What needs to be done in Cyprus
At the level of the state and supervisory authorities, the first need is clarity. A single public ESG map for Cyprus, with CSRD implementation guidelines, competent authorities, obligations per entity category, useful guidance and statistics, would reduce uncertainty. It would especially help businesses that do not have large legal or advisory teams.
At the business level, governance is the priority. Every company directly or indirectly affected must have a note to the board of directors on the ESG field, data officers per function, materiality record, data ESG dictionary and public claims register. These are not bureaucratic luxuries. It is the basis for avoiding errors, inconsistencies and future supervisory reports against them.
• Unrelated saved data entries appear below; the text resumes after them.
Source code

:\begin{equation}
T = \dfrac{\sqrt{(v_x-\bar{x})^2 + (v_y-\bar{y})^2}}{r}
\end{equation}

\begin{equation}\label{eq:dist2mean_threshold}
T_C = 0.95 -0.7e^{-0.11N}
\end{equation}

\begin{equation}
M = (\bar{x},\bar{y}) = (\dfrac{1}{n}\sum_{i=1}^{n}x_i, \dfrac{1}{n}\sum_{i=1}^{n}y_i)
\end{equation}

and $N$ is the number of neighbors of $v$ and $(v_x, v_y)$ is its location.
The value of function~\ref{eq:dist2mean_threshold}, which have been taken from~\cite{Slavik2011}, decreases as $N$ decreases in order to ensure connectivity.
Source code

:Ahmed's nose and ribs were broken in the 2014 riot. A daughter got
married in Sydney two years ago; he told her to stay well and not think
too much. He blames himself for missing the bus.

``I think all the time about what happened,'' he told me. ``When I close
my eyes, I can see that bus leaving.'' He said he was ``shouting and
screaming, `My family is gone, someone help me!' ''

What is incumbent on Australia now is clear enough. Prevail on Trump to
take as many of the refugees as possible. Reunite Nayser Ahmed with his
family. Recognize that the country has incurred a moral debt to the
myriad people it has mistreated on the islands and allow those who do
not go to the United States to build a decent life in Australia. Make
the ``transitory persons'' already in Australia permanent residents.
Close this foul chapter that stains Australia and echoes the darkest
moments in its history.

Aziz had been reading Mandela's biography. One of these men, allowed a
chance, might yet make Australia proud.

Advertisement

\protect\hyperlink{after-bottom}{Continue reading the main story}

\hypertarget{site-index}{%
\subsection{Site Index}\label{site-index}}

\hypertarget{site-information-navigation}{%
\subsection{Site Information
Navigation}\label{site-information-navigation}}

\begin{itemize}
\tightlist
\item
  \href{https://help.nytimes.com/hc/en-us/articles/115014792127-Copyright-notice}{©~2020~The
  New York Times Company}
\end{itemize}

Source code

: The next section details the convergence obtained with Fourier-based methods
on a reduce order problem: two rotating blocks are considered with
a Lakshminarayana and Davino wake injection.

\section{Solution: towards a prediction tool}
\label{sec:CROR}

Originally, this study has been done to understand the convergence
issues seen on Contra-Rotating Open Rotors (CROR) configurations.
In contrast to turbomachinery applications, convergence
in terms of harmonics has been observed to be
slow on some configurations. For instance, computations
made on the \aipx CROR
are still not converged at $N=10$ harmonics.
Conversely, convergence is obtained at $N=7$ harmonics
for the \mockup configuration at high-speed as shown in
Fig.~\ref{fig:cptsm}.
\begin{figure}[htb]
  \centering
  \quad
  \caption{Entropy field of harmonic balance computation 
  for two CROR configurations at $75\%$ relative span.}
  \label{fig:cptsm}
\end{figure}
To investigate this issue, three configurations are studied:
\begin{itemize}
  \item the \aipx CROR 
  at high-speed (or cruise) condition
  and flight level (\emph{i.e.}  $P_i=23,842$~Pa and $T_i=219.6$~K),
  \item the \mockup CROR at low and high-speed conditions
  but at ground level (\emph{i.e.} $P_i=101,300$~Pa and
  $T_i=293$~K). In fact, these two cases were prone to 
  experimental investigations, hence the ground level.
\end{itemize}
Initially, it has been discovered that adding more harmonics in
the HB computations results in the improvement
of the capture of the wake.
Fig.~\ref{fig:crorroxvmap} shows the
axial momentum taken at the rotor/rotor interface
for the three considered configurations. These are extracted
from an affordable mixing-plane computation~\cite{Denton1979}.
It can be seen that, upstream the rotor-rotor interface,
At the level of banks and funds, the priority is to link ESG to the core of activity. For banks, this means credit risk, collateral, loans and transition plans. For fund managers, it means product naming, investment strategy, portfolio, disclosures, and documentation. For publishers, it means using funds, performance indicators, and reliable reporting.
The strategic stakes
Europe is not abandoning ESG. It rewrites it to make it more applicable, more comparable and more useful. The reduction in administrative burden is real, but comes with a greater proof requirement. The new framework will not judge businesses by how impressively they talk about sustainability, but by whether they can support what they declare.
For Cyprus, this creates danger but also opportunity. The risk is that simplification will be treated as a pretext for delay. The opportunity is to use the time to build a robust sustainable finance infrastructure, with quality data, robust audits, supervisory coherence and clean product markets.
The next stage will not belong to the companies that publish the most ambitious commitments. It will be among those who will be able to prove, with data, procedures and controls, that their commitments have real content. For the Cypriot economy, this is perhaps the most important transition from the era of ESG statements to the era of ESG credibility.